Without including any images, reproduce each entry exactly.

::::

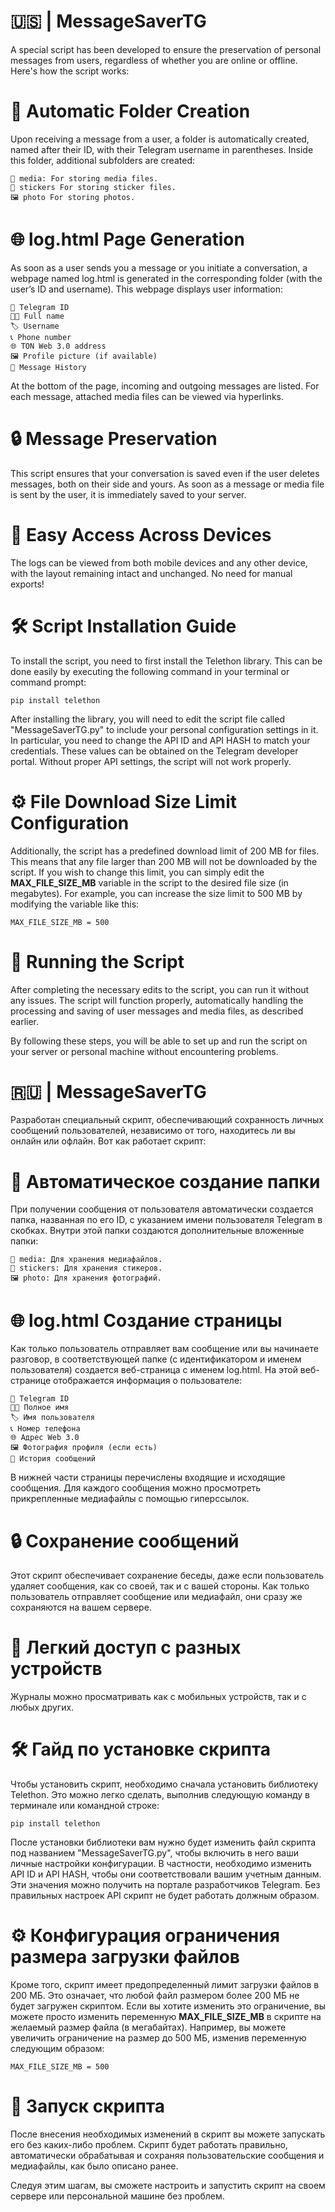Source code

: # 🇺🇸 | MessageSaverTG

A special script has been developed to ensure the preservation of personal messages from users, regardless of whether you are online or offline. Here's how the script works:

# 📂 Automatic Folder Creation

Upon receiving a message from a user, a folder is automatically created, named after their ID, with their Telegram username in parentheses. Inside this folder, additional subfolders are created:

    📸 media: For storing media files.
    💬 stickers For storing sticker files.
    🖼️ photo For storing photos.

# 🌐 log.html Page Generation

As soon as a user sends you a message or you initiate a conversation, a webpage named log.html is generated in the corresponding folder (with the user’s ID and username). This webpage displays user information:

    📱 Telegram ID
    🧑‍💼 Full name
    🏷️ Username
    📞 Phone number
    🌐 TON Web 3.0 address
    🖼️ Profile picture (if available)
    💬 Message History

At the bottom of the page, incoming and outgoing messages are listed. For each message, attached media files can be viewed via hyperlinks.

# 🔒 Message Preservation

This script ensures that your conversation is saved even if the user deletes messages, both on their side and yours. As soon as a message or media file is sent by the user, it is immediately saved to your server.

# 📱 Easy Access Across Devices

The logs can be viewed from both mobile devices and any other device, with the layout remaining intact and unchanged. No need for manual exports!

# 🛠️ Script Installation Guide

To install the script, you need to first install the Telethon library. This can be done easily by executing the following command in your terminal or command prompt:

    pip install telethon

After installing the library, you will need to edit the script file called "MessageSaverTG.py" to include your personal configuration settings in it. In particular, you need to change the API ID and API HASH to match your credentials. These values can be obtained on the Telegram developer portal. Without proper API settings, the script will not work properly.

# ⚙️ File Download Size Limit Configuration

Additionally, the script has a predefined download limit of 200 MB for files. This means that any file larger than 200 MB will not be downloaded by the script. If you wish to change this limit, you can simply edit the **MAX_FILE_SIZE_MB** variable in the script to the desired file size (in megabytes). For example, you can increase the size limit to 500 MB by modifying the variable like this:

    MAX_FILE_SIZE_MB = 500

# 🚀 Running the Script

After completing the necessary edits to the script, you can run it without any issues. The script will function properly, automatically handling the processing and saving of user messages and media files, as described earlier.

By following these steps, you will be able to set up and run the script on your server or personal machine without encountering problems.

# 🇷🇺 | MessageSaverTG

Разработан специальный скрипт, обеспечивающий сохранность личных сообщений пользователей, независимо от того, находитесь ли вы онлайн или офлайн. Вот как работает скрипт:

# 📂 Автоматическое создание папки

При получении сообщения от пользователя автоматически создается папка, названная по его ID, с указанием имени пользователя Telegram в скобках. Внутри этой папки создаются дополнительные вложенные папки:

    📸 media: Для хранения медиафайлов.
    💬 stickers: Для хранения стикеров.
    🖼️ photo: Для хранения фотографий.

# 🌐 log.html Создание страницы

Как только пользователь отправляет вам сообщение или вы начинаете разговор, в соответствующей папке (с идентификатором и именем пользователя) создается веб-страница с именем log.html. На этой веб-странице отображается информация о пользователе:

    📱 Telegram ID
    🧑‍💼 Полное имя
    🏷️ Имя пользователя
    📞 Номер телефона
    🌐 Адрес Web 3.0
    🖼️ Фотография профиля (если есть)
    💬 История сообщений

В нижней части страницы перечислены входящие и исходящие сообщения. Для каждого сообщения можно просмотреть прикрепленные медиафайлы с помощью гиперссылок.

# 🔒 Сохранение сообщений
Этот скрипт обеспечивает сохранение беседы, даже если пользователь удаляет сообщения, как со своей, так и с вашей стороны. Как только пользователь отправляет сообщение или медиафайл, они сразу же сохраняются на вашем сервере.

# 📱 Легкий доступ с разных устройств
Журналы можно просматривать как с мобильных устройств, так и с любых других.

# 🛠️ Гайд по установке скрипта

Чтобы установить скрипт, необходимо сначала установить библиотеку Telethon. Это можно легко сделать, выполнив следующую команду в терминале или командной строке:

    pip install telethon

После установки библиотеки вам нужно будет изменить файл скрипта под названием "MessageSaverTG.py", чтобы включить в него ваши личные настройки конфигурации. В частности, необходимо изменить API ID и API HASH, чтобы они соответствовали вашим учетным данным. Эти значения можно получить на портале разработчиков Telegram. Без правильных настроек API скрипт не будет работать должным образом.

# ⚙️ Конфигурация ограничения размера загрузки файлов

Кроме того, скрипт имеет предопределенный лимит загрузки файлов в 200 МБ. Это означает, что любой файл размером более 200 МБ не будет загружен скриптом. Если вы хотите изменить это ограничение, вы можете просто изменить переменную **MAX_FILE_SIZE_MB** в скрипте на желаемый размер файла (в мегабайтах). Например, вы можете увеличить ограничение на размер до 500 МБ, изменив переменную следующим образом:

    MAX_FILE_SIZE_MB = 500

# 🚀 Запуск скрипта

После внесения необходимых изменений в скрипт вы можете запускать его без каких-либо проблем. Скрипт будет работать правильно, автоматически обрабатывая и сохраняя пользовательские сообщения и медиафайлы, как было описано ранее.

Следуя этим шагам, вы сможете настроить и запустить скрипт на своем сервере или персональной машине без проблем.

::::

◆ **The answer**:
Source code

: # 🇺🇸 | MessageSaverTG

A special script has been developed to ensure the preservation of personal messages from users, regardless of whether you are online or offline. Here's how the script works:

# 📂 Automatic Folder Creation

Upon receiving a message from a user, a folder is automatically created, named after their ID, with their Telegram username in parentheses. Inside this folder, additional subfolders are created:

    📸 media: For storing media files.
    💬 stickers For storing sticker files.
    🖼️ photo For storing photos.

# 🌐 log.html Page Generation

As soon as a user sends you a message or you initiate a conversation, a webpage named log.html is generated in the corresponding folder (with the user’s ID and username). This webpage displays user information:

    📱 Telegram ID
    🧑‍💼 Full name
    🏷️ Username
    📞 Phone number
    🌐 TON Web 3.0 address
    🖼️ Profile picture (if available)
    💬 Message History

At the bottom of the page, incoming and outgoing messages are listed. For each message, attached media files can be viewed via hyperlinks.

# 🔒 Message Preservation

This script ensures that your conversation is saved even if the user deletes messages, both on their side and yours. As soon as a message or media file is sent by the user, it is immediately saved to your server.

# 📱 Easy Access Across Devices

The logs can be viewed from both mobile devices and any other device, with the layout remaining intact and unchanged. No need for manual exports!

# 🛠️ Script Installation Guide

To install the script, you need to first install the Telethon library. This can be done easily by executing the following command in your terminal or command prompt:

    pip install telethon

After installing the library, you will need to edit the script file called "MessageSaverTG.py" to include your personal configuration settings in it. In particular, you need to change the API ID and API HASH to match your credentials. These values can be obtained on the Telegram developer portal. Without proper API settings, the script will not work properly.

# ⚙️ File Download Size Limit Configuration

Additionally, the script has a predefined download limit of 200 MB for files. This means that any file larger than 200 MB will not be downloaded by the script. If you wish to change this limit, you can simply edit the **MAX_FILE_SIZE_MB** variable in the script to the desired file size (in megabytes). For example, you can increase the size limit to 500 MB by modifying the variable like this:

    MAX_FILE_SIZE_MB = 500

# 🚀 Running the Script

After completing the necessary edits to the script, you can run it without any issues. The script will function properly, automatically handling the processing and saving of user messages and media files, as described earlier.

By following these steps, you will be able to set up and run the script on your server or personal machine without encountering problems.

# 🇷🇺 | MessageSaverTG

Разработан специальный скрипт, обеспечивающий сохранность личных сообщений пользователей, независимо от того, находитесь ли вы онлайн или офлайн. Вот как работает скрипт:

# 📂 Автоматическое создание папки

При получении сообщения от пользователя автоматически создается папка, названная по его ID, с указанием имени пользователя Telegram в скобках. Внутри этой папки создаются дополнительные вложенные папки:

    📸 media: Для хранения медиафайлов.
    💬 stickers: Для хранения стикеров.
    🖼️ photo: Для хранения фотографий.

# 🌐 log.html Создание страницы

Как только пользователь отправляет вам сообщение или вы начинаете разговор, в соответствующей папке (с идентификатором и именем пользователя) создается веб-страница с именем log.html. На этой веб-странице отображается информация о пользователе:

    📱 Telegram ID
    🧑‍💼 Полное имя
    🏷️ Имя пользователя
    📞 Номер телефона
    🌐 Адрес Web 3.0
    🖼️ Фотография профиля (если есть)
    💬 История сообщений

В нижней части страницы перечислены входящие и исходящие сообщения. Для каждого сообщения можно просмотреть прикрепленные медиафайлы с помощью гиперссылок.

# 🔒 Сохранение сообщений
Этот скрипт обеспечивает сохранение беседы, даже если пользователь удаляет сообщения, как со своей, так и с вашей стороны. Как только пользователь отправляет сообщение или медиафайл, они сразу же сохраняются на вашем сервере.

# 📱 Легкий доступ с разных устройств
Журналы можно просматривать как с мобильных устройств, так и с любых других.

# 🛠️ Гайд по установке скрипта

Чтобы установить скрипт, необходимо сначала установить библиотеку Telethon. Это можно легко сделать, выполнив следующую команду в терминале или командной строке:

    pip install telethon

После установки библиотеки вам нужно будет изменить файл скрипта под названием "MessageSaverTG.py", чтобы включить в него ваши личные настройки конфигурации. В частности, необходимо изменить API ID и API HASH, чтобы они соответствовали вашим учетным данным. Эти значения можно получить на портале разработчиков Telegram. Без правильных настроек API скрипт не будет работать должным образом.

# ⚙️ Конфигурация ограничения размера загрузки файлов

Кроме того, скрипт имеет предопределенный лимит загрузки файлов в 200 МБ. Это означает, что любой файл размером более 200 МБ не будет загружен скриптом. Если вы хотите изменить это ограничение, вы можете просто изменить переменную **MAX_FILE_SIZE_MB** в скрипте на желаемый размер файла (в мегабайтах). Например, вы можете увеличить ограничение на размер до 500 МБ, изменив переменную следующим образом:

    MAX_FILE_SIZE_MB = 500

# 🚀 Запуск скрипта

После внесения необходимых изменений в скрипт вы можете запускать его без каких-либо проблем. Скрипт будет работать правильно, автоматически обрабатывая и сохраняя пользовательские сообщения и медиафайлы, как было описано ранее.

Следуя этим шагам, вы сможете настроить и запустить скрипт на своем сервере или персональной машине без проблем.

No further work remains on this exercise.